If I write about a life lesson I learned recently or an opinion I hold, it shouldn’t matter if someone reads it and thinks, “wtf that’s so basic, i already knew that”. It’s not relevant. It also doesn’t matter if someone disagrees. Maybe we could talk about it and one of us changes our minds — taking in new information and adjusting is part of life — but we don’t need to. The important thing is that the idea that someone might disagree shouldn’t stop me from sharing, because I’m sharing to express myself.
(In fact, it could be helpful to just always assume that some people will agree with you and some people will disagree. If I take this as a given, I don’t see any obvious changes to make in response, so for me, this assumption is just a nudge in the direction of continuing toward sharing what I intended to share.)
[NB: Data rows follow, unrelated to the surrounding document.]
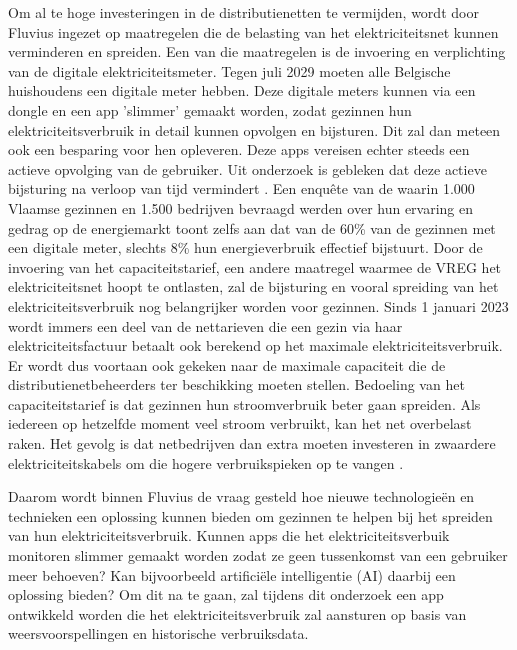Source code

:\documentclass{hogent-article}
\begin{document}
Om al te hoge investeringen in de distributienetten te vermijden, wordt door Fluvius ingezet op maatregelen die de belasting van het elektriciteitsnet kunnen verminderen en spreiden. Een van die maatregelen is de invoering en verplichting van de digitale elektriciteitsmeter. Tegen juli 2029 moeten alle Belgische huishoudens een digitale meter hebben. Deze digitale meters kunnen via een dongle en een app 'slimmer' gemaakt worden, zodat gezinnen hun elektriciteitsverbruik in detail kunnen opvolgen en bijsturen. Dit zal dan meteen ook een besparing voor hen opleveren. Deze apps vereisen echter steeds een actieve opvolging van de gebruiker. Uit onderzoek is gebleken dat deze actieve bijsturing na verloop van tijd vermindert \autocite{Wemyss2019}. Een enquête van de \textcite{VREG2021} waarin 1.000 Vlaamse gezinnen en 1.500 bedrijven bevraagd werden over hun ervaring en gedrag op de energiemarkt toont zelfs aan dat van de 60\% van de gezinnen met een digitale meter, slechts 8\% hun energieverbruik effectief bijstuurt. Door de invoering van het capaciteitstarief, een andere maatregel waarmee de VREG het elektriciteitsnet hoopt te ontlasten, zal de bijsturing en vooral spreiding van het elektriciteitsverbruik nog belangrijker worden voor gezinnen. Sinds 1 januari 2023 wordt immers een deel van de nettarieven die een gezin via haar elektriciteitsfactuur betaalt ook berekend op het maximale elektriciteitsverbruik. Er wordt dus voortaan ook gekeken naar de maximale capaciteit die de distributienetbeheerders ter beschikking moeten stellen. Bedoeling van het capaciteitstarief is dat gezinnen hun stroomverbruik beter gaan spreiden. Als iedereen op hetzelfde moment veel stroom verbruikt, kan het net overbelast raken. Het gevolg is dat netbedrijven dan extra moeten investeren in zwaardere elektriciteitskabels om die hogere verbruikspieken op te vangen \autocite{Selleslagh2022}.

Daarom wordt binnen Fluvius de vraag gesteld hoe nieuwe technologieën en technieken een oplossing kunnen bieden om gezinnen te helpen bij het spreiden van hun elektriciteitsverbruik. Kunnen apps die het elektriciteitsverbuik monitoren slimmer gemaakt worden zodat ze geen tussenkomst van een gebruiker meer behoeven? Kan bijvoorbeeld artificiële intelligentie (AI) daarbij een oplossing bieden? Om dit na te gaan, zal tijdens dit onderzoek een app ontwikkeld worden die het elektriciteitsverbruik zal aansturen op basis van weersvoorspellingen en historische verbruiksdata.

\bigskip
\bigskip
\bigskip
\bigskip
\bigskip
\bigskip
\bigskip
\bigskip
\bigskip
\bigskip
\bigskip
\bigskip
\bigskip
\bigskip
\bigskip
\bigskip
\bigskip
\bigskip
\bigskip
\end{document}
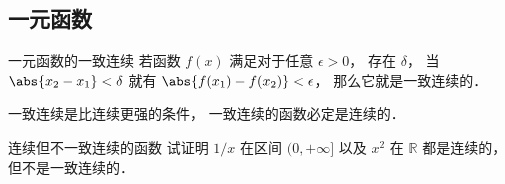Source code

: 

\subsection{一元函数}
\begin{definition}{一元函数的一致连续}
若函数 $f(x)$ 满足对于任意 $\epsilon > 0$， 存在 $\delta$， 当 $\abs{x_2 - x_1} < \delta$ 就有 $\abs{f(x_1) - f(x_2)} < \epsilon$， 那么它就是一致连续的．
\end{definition}

一致连续是比连续更强的条件， 一致连续的函数必定是连续的．

\begin{exercise}{连续但不一致连续的函数}
试证明 $1/x$ 在区间 $(0, +\infty]$ 以及 $x^2$ 在 $\mathbb R$ 都是连续的， 但不是一致连续的．
\end{exercise}
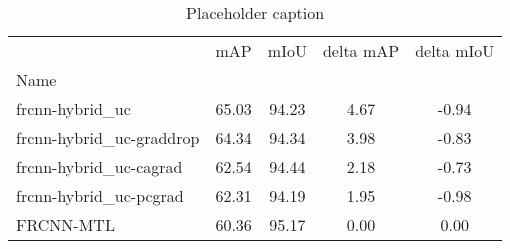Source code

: \begin{table}[htbp]
\centering
\caption{Placeholder caption}
\label{tab:uc-grad}
\begin{tabular}{lcccc}
\toprule
 & mAP & mIoU & delta mAP & delta mIoU \\
Name &  &  &  &  \\
\midrule
frcnn-hybrid_uc & 65.03 & 94.23 & 4.67 & -0.94 \\
frcnn-hybrid_uc-graddrop & 64.34 & 94.34 & 3.98 & -0.83 \\
frcnn-hybrid_uc-cagrad & 62.54 & 94.44 & 2.18 & -0.73 \\
frcnn-hybrid_uc-pcgrad & 62.31 & 94.19 & 1.95 & -0.98 \\
FRCNN-MTL & 60.36 & 95.17 & 0.00 & 0.00 \\
\bottomrule
\end{tabular}
\end{table}
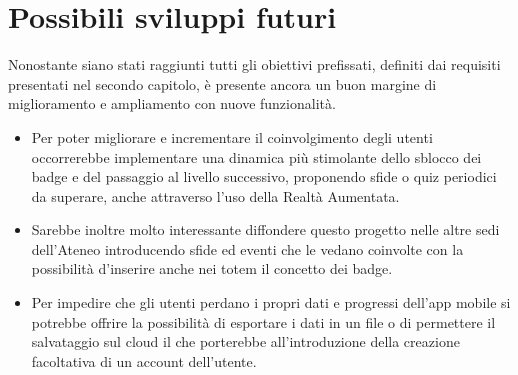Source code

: \section{Possibili sviluppi futuri}
Nonostante siano stati raggiunti tutti gli obiettivi prefissati, definiti dai requisiti presentati nel secondo capitolo, è presente ancora un buon margine di miglioramento e ampliamento con nuove funzionalità.
\begin{itemize}
    \itemsep1em
    \item Per poter migliorare e incrementare il coinvolgimento degli utenti occorrerebbe implementare una dinamica più stimolante dello sblocco dei badge e del passaggio al livello successivo, proponendo sfide o quiz periodici da superare, anche attraverso l'uso della Realtà Aumentata.
    \item Sarebbe inoltre molto interessante diffondere questo progetto nelle altre sedi dell'Ateneo introducendo sfide ed eventi che le vedano coinvolte con la possibilità d'inserire anche nei totem il concetto dei badge.
    \item Per impedire che gli utenti perdano i propri dati e progressi dell'app mobile si potrebbe offrire la possibilità di esportare i dati in un file o di permettere il salvataggio sul cloud il che porterebbe all'introduzione della creazione facoltativa di un account dell'utente.
\end{itemize}




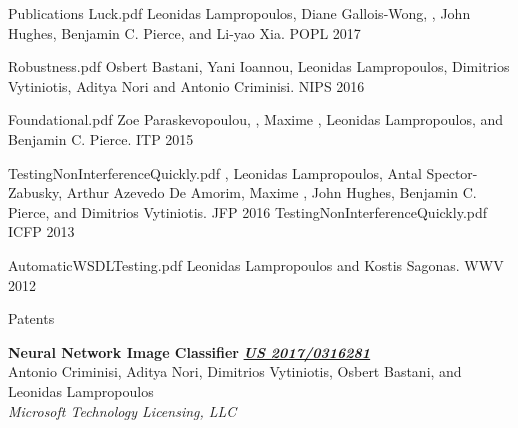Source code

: \documentclass{resume} %
\begin{document}
\begin{rSection}{Publications}
    {Luck.pdf}
    {Leonidas Lampropoulos, Diane Gallois-Wong, \Catalin \Hritcu, John Hughes, Benjamin C. Pierce, and Li-yao Xia.}
    {POPL 2017}

    {Robustness.pdf}
    {Osbert Bastani, Yani Ioannou, Leonidas Lampropoulos, Dimitrios Vytiniotis, Aditya Nori and Antonio Criminisi.}
    {NIPS 2016}

    {Foundational.pdf}
    {Zoe Paraskevopoulou, \Catalin \Hritcu, Maxime \Denes, Leonidas Lampropoulos, and Benjamin C. Pierce.}
    {ITP 2015}
    
    {TestingNonInterferenceQuickly.pdf}
    {\Catalin \Hritcu, Leonidas Lampropoulos, Antal Spector-Zabusky, Arthur
    Azevedo De Amorim, Maxime \Denes, John Hughes, Benjamin C. Pierce, and Dimitrios
    Vytiniotis.}
    {JFP 2016}
    {TestingNonInterferenceQuickly.pdf}
    {ICFP 2013}

    {AutomaticWSDLTesting.pdf}
    {Leonidas Lampropoulos and Kostis Sagonas.}
    {WWV 2012}
   
\end{rSection}



\begin{rSection}{Patents}

{\bf Neural Network Image Classifier} \hfill {\href{https://patentimages.storage.googleapis.com/44/ec/9f/3f90c94a602fda/US20170316281A1.pdf}{\bf \em US 2017/0316281}}\\
Antonio Criminisi, Aditya Nori, Dimitrios Vytiniotis, Osbert Bastani, and Leonidas Lampropoulos\\
{\em Microsoft Technology Licensing, LLC}

  
\end{rSection}


\newcommand{\teach}[3]{
  {#1: #2} \hfill #3 \\
  }
\end{document}
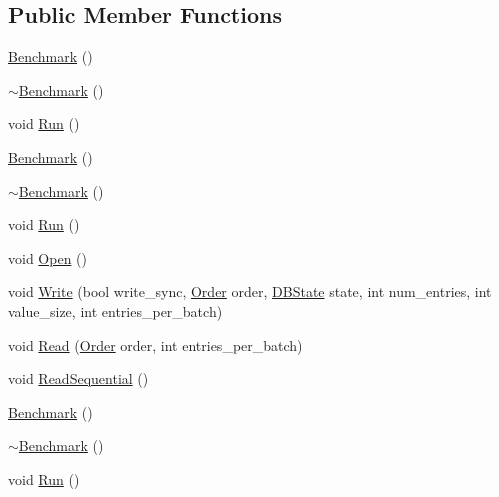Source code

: \subsection*{Public Member Functions}
\begin{DoxyCompactItemize}
\item 
\hyperlink{classleveldb_1_1_benchmark_a05d001d05283f6d1d589d417b42aa736}{Benchmark} ()
\item 
\hyperlink{classleveldb_1_1_benchmark_a32bd4ebe6df5e4f664a944d71b066bd5}{$\sim$\+Benchmark} ()
\item 
void \hyperlink{classleveldb_1_1_benchmark_a2f262afa0c7d10fcf531fe9657fba490}{Run} ()
\item 
\hyperlink{classleveldb_1_1_benchmark_a05d001d05283f6d1d589d417b42aa736}{Benchmark} ()
\item 
\hyperlink{classleveldb_1_1_benchmark_a32bd4ebe6df5e4f664a944d71b066bd5}{$\sim$\+Benchmark} ()
\item 
void \hyperlink{classleveldb_1_1_benchmark_a2f262afa0c7d10fcf531fe9657fba490}{Run} ()
\item 
void \hyperlink{classleveldb_1_1_benchmark_a89a3b0da75e6cd2ffb879358e5dd82a6}{Open} ()
\item 
void \hyperlink{classleveldb_1_1_benchmark_a86876b2882d9015610330e69acfdff0d}{Write} (bool write\+\_\+sync, \hyperlink{classleveldb_1_1_benchmark_a4694fe0f2fd06d7da386305a339ddbc4}{Order} order, \hyperlink{classleveldb_1_1_benchmark_ad94bd817d74359a4d8cea6da609a28d4}{D\+B\+State} state, int num\+\_\+entries, int value\+\_\+size, int entries\+\_\+per\+\_\+batch)
\item 
void \hyperlink{classleveldb_1_1_benchmark_afc9cf258a63488924e172fadc67c12f1}{Read} (\hyperlink{classleveldb_1_1_benchmark_a4694fe0f2fd06d7da386305a339ddbc4}{Order} order, int entries\+\_\+per\+\_\+batch)
\item 
void \hyperlink{classleveldb_1_1_benchmark_a301897d0609459c5e6072db05da6b737}{Read\+Sequential} ()
\item 
\hyperlink{classleveldb_1_1_benchmark_a05d001d05283f6d1d589d417b42aa736}{Benchmark} ()
\item 
\hyperlink{classleveldb_1_1_benchmark_a32bd4ebe6df5e4f664a944d71b066bd5}{$\sim$\+Benchmark} ()
\item 
void \hyperlink{classleveldb_1_1_benchmark_a2f262afa0c7d10fcf531fe9657fba490}{Run} ()
\end{DoxyCompactItemize}
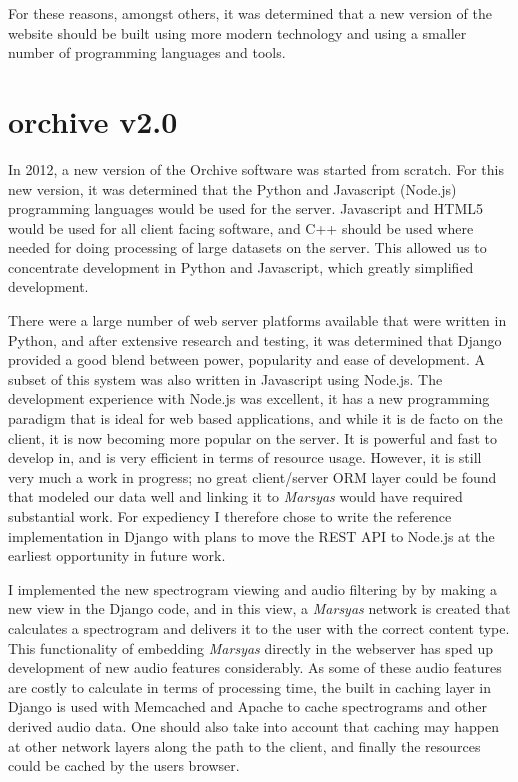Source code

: For these reasons, amongst others, it was determined that a new
version of the website should be built using more modern technology
and using a smaller number of programming languages and tools.

\section{orchive v2.0}
\label{section:softwareAndSystems:orchiveV2}

In 2012, a new version of the Orchive software was started from
scratch.  For this new version, it was determined that the Python and
Javascript (Node.js) programming languages would be used for the
server.  Javascript and HTML5 would be used for all client facing
software, and C++ should be used where needed for doing processing of
large datasets on the server.  This allowed us to concentrate
development in Python and Javascript, which greatly simplified
development.

There were a large number of web server platforms available that were
written in Python, and after extensive research and testing, it was
determined that Django provided a good blend between power, popularity
and ease of development.  A subset of this system was also written in
Javascript using Node.js.  The development experience with Node.js was
excellent, it has a new programming paradigm that is ideal for web
based applications, and while it is de facto on the client, it is now
becoming more popular on the server.  It is powerful and fast to
develop in, and is very efficient in terms of resource usage.
However, it is still very much a work in progress; no great
client/server ORM layer could be found that modeled our data well and
linking it to \textit{Marsyas} would have required substantial work.  For
expediency I therefore chose to write the reference
implementation in Django with plans to move the REST API to Node.js at
the earliest opportunity in future work.

I implemented the new spectrogram viewing and audio filtering by by
making a new view in the Django code, and in this view, a \textit{Marsyas}
network is created that calculates a spectrogram and delivers it to
the user with the correct content type.  This functionality of
embedding \textit{Marsyas} directly in the webserver has sped up development of
new audio features considerably.  As some of these audio features are
costly to calculate in terms of processing time, the built in caching
layer in Django is used with Memcached and Apache to cache
spectrograms and other derived audio data.  One should also take into
account that caching may happen at other network layers along the path
to the client, and finally the resources could be cached by the users
browser.


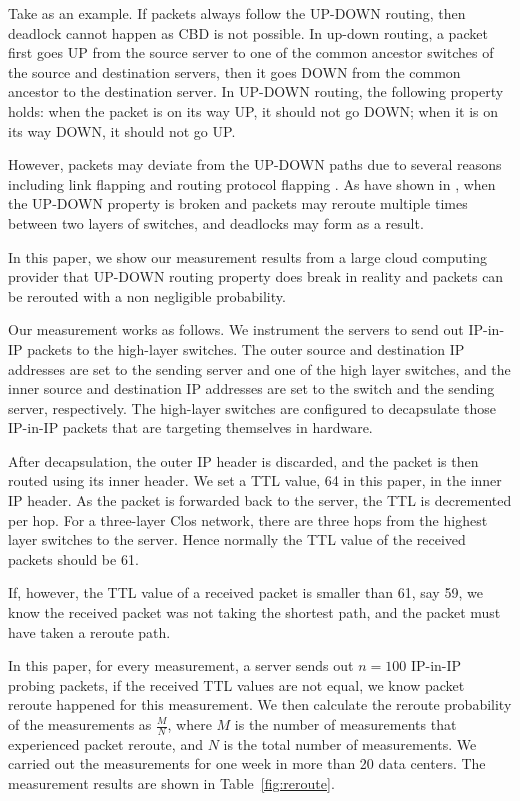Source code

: Take  as an example. If packets always follow the UP-DOWN routing, then deadlock cannot
happen as CBD is not possible. In up-down routing, a packet first goes UP from the source server to one of the common ancestor switches of the source and destination servers, then it goes DOWN from the common ancestor to the destination server.
In UP-DOWN routing, the following property holds: when the packet is on its way UP, it should not go DOWN; when it is on its way DOWN, it should not go UP.

However, packets may deviate from the UP-DOWN paths due to several reasons including link flapping and routing protocol flapping \cite{f10}.
As have shown in \cite{shpiner2016unlocking}, when the UP-DOWN property is broken and packets may reroute multiple times between two layers of switches, and deadlocks may form as a result.

In this paper, we show our measurement results from a large cloud computing provider that UP-DOWN routing property does break in reality and packets can be rerouted with a non negligible probability.

Our measurement works as follows. We instrument the servers to send out IP-in-IP packets to the high-layer switches. The outer source and destination IP addresses are set to the sending server and one of the high layer switches, and the inner source and destination IP addresses are set to the switch and the sending server, respectively. The high-layer switches are configured to decapsulate those IP-in-IP packets that are targeting themselves in hardware.

After decapsulation, the outer IP header is discarded, and the packet is then routed using its inner header. We set a TTL value, 64 in this paper, in the inner IP header. As the packet is forwarded back to the server, the TTL is decremented per hop. For a three-layer Clos network, there are three hops from the highest layer switches to the server. Hence normally the TTL value of the received packets should be 61.

If, however, the TTL value of a received packet is smaller than 61, say 59, we know the received packet was not taking the shortest path, and the packet must have taken a reroute path.

In this paper, for every measurement, a server sends out $n=100$ IP-in-IP probing packets, if the received TTL values are not equal, we know packet reroute happened for this measurement. We then calculate the reroute probability of the measurements as $\frac{M}{N}$, where $M$ is the number of measurements that experienced packet reroute, and $N$ is the total number of measurements. We carried out the measurements for one week in more than 20 data centers. The measurement results are shown in Table~\ref{fig:reroute}.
A related observation is that I love reading other people’s life updates. Not necessarily grand, year in review-scale productions, though those are nice too, but just what has happened in the last day or week or two, along with brief, partly-baked thoughts about those happenings, usually on a lowkey blog of some sort. Maybe this is a nosy drive, but that aside, it’s ironic that I’ve struggled to give myself the permission to create and share the exact kind of content I enjoy reading.
I don’t know if these trains of thought help when one is trying to write for others. If your goal is indeed to provide novel ideas, then yeah, if you’re getting feedback that nothing you’re sharing is insightful, you probably want to change something. Maybe I’ll think about that at some point, as I do have aspirations of writing for others (in the relatively far future), but not now.